王偉
  10月31日,十二屆全國人大常委會第十一次會議分組審議了《刑法修正案(九)草案》(下稱《草案》)。《草案》對受賄罪的定罪量刑標準作出了重大修改,取消原來的具體數額限制,而以“數額較大或者有其他較重情節”、“數額巨大或者有其他嚴重情節”和“數額特別巨大或者有其他特別嚴重情節”代替。這種變化無疑是對反腐司法實踐經驗的總結和提升。筆者認為,受賄罪還必須考慮情節性因素,具體緣由如下。

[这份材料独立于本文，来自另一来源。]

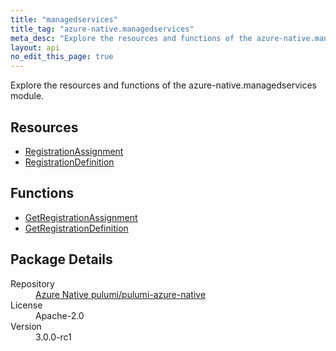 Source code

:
 ```yaml
---
title: "managedservices"
title_tag: "azure-native.managedservices"
meta_desc: "Explore the resources and functions of the azure-native.managedservices module."
layout: api
no_edit_this_page: true
---
```


<!-- WARNING: this file was generated by Pulumi Docs Generator. -->
<!-- Do not edit by hand unless you're certain you know what you are doing! -->

Explore the resources and functions of the azure-native.managedservices module.

<h2 id="resources">Resources</h2>
<ul class="api">
    <li><a href="registrationassignment/" title="RegistrationAssignment">RegistrationAssignment</a></li>
    <li><a href="registrationdefinition/" title="RegistrationDefinition">RegistrationDefinition</a></li>
</ul>

<h2 id="functions">Functions</h2>
<ul class="api">
    <li><a href="getregistrationassignment/" title="GetRegistrationAssignment">GetRegistrationAssignment</a></li>
    <li><a href="getregistrationdefinition/" title="GetRegistrationDefinition">GetRegistrationDefinition</a></li>
</ul>

<h2 id="package-details">Package Details</h2>
<dl class="package-details">
	<dt>Repository</dt>
	<dd><a href="https://github.com/pulumi/pulumi-azure-native">Azure Native pulumi/pulumi-azure-native</a></dd>
	<dt>License</dt>
	<dd>Apache-2.0</dd>
	<dt>Version</dt>
	<dd>3.0.0-rc1</dd>
</dl>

  “數額”與“情節”並存的立法模式在我國刑法中非常普遍。數額犯是刑法中較為常見的犯罪類型,但數額不能作為定罪的絕對標準。例如,刑法分則第5章中屬於典型數額犯的盜竊罪、搶奪罪、搶劫罪、敲詐勒索罪等財產型犯罪,也都規定有情節犯。顯而易見,既然這些典型的數額犯中都規定有情節犯,並且在司法實踐中對於此類犯罪量刑時也必須考慮情節因素,在數額犯中加入情節因素亦屬順理成章。而尤其應該註意的是,賄賂犯罪其實已有“數額”加“情節”標準並存的立法模式。刑法有關對利用影響力受賄罪的規定,設置了“數額較大或有其他較重情節”“數額巨大或有其他嚴重情節”“數額特別巨大或有其他特別嚴重情節”不同的量刑幅度。從某種意義上而言,利用影響力受賄罪中情節因素的設置,應當是對受賄犯罪中量刑標準單純從數額標準到構建“數額”與“情節”並存的立法模式的積極嘗試。就該罪而言,即便收受賄賂數額未達到數額較大的立案標準,但若因受賄行為而使國家或者社會利益遭受重大損失的,或者故意刁難、要挾有關單位、個人,造成惡劣社會影響的,亦應以利用影響力受賄罪定罪處罰。
  將情節因素引入受賄罪具有合理性。將“數額”和“情節”同時納入受賄罪標準,是我國受賄罪刑事立法的一種重大突破。事實上,儘管1979年刑法和1997年刑法中均將數額作為受賄罪定罪量刑的唯一標準,但是就其本質而言,受賄罪並非屬於財產犯罪而是職務犯罪。我國刑法學通說認為,受賄罪的法益是國家工作人員職務上的廉潔性,而受賄數額只是說明職務行為的廉潔性受侵害的程度大小而已。誠如有學者所言:“受賄罪的社會危害性主要體現在妨害國家法律、政策貫徹實施,腐蝕幹部隊伍,以及敗壞國家機關、企事業單位的威信等方面”,決不能僅僅依照數額大小來確定受賄罪社會危害性,而“行為人的主觀惡性、行為方式及次數、犯罪對象、行為是否違背職務及違背職務的程度、對社會造成的不良影響等情節,均能從不同側面反映犯罪行為的社會危害性和犯罪人的人身危險性”。因此,將數額作為受賄罪單純標準,實質上是混淆了職務犯罪與財產型犯罪的本質區別。據此,將情節因素引入受賄罪具有合理性。
  需要指出的是,《草案》並未對受賄罪中何為“情節嚴重”等情節因素予以說明。筆者認為,可以用司法解釋的形式予以明確。具體而言,可以在明確受賄次數、受賄手段(例如公開性同時一次接收多人賄賂,還是秘密性逐一分別接收多人賄賂)、受賄主體情況(紀檢監察人員受賄)、受賄動機(如為包二奶養情婦而受賄還是為兒女湊齊學雜費而受賄)、受賄犯罪的後果等等諸多情節的基礎上,然後再規定“以及其他情節”的兜底條款,從而使自由裁量權受到有效拘束,而刑法穩定性亦能得到保障。